Rendered images with source text
-*-

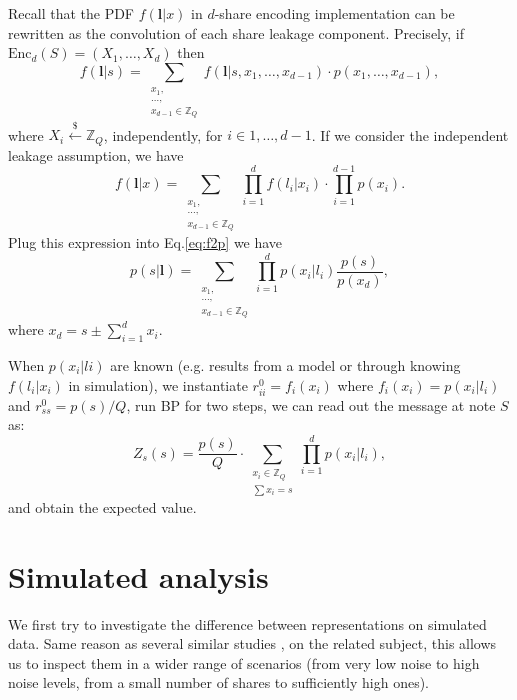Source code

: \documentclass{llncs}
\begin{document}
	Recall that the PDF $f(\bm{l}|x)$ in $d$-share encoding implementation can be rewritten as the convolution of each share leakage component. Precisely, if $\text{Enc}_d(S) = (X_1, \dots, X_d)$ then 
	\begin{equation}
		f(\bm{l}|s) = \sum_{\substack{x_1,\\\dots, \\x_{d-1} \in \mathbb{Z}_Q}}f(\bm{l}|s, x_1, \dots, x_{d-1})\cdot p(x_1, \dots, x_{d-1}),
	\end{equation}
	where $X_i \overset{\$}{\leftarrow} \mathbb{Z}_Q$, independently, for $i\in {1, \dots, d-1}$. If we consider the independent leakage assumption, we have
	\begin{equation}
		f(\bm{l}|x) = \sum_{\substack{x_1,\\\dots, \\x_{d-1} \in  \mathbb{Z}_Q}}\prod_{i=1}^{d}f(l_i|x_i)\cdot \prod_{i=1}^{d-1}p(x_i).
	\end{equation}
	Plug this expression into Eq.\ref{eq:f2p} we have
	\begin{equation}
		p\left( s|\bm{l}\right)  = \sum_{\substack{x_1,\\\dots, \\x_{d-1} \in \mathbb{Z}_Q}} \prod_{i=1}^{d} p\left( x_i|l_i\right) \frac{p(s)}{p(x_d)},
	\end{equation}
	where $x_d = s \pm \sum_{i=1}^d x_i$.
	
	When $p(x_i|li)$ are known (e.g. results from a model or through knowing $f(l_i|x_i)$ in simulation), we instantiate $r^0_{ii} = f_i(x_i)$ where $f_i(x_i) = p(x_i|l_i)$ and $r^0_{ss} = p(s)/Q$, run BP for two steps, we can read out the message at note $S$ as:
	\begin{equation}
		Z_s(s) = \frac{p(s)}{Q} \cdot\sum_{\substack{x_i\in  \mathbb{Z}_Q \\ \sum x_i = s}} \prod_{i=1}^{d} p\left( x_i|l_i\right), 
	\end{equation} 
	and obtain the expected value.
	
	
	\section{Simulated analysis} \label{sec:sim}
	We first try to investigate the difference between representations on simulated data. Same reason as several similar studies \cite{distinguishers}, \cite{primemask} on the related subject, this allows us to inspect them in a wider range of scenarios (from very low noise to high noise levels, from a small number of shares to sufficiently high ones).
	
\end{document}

-*-

• _WORK REQUIRED_
In the records above, find each line that mentions the word "this", and copy it.

• _EXPECTED OUTPUT_
	Plug this expression into Eq.\ref{eq:f2p} we have
	We first try to investigate the difference between representations on simulated data. Same reason as several similar studies \cite{distinguishers}, \cite{primemask} on the related subject, this allows us to inspect them in a wider range of scenarios (from very low noise to high noise levels, from a small number of shares to sufficiently high ones).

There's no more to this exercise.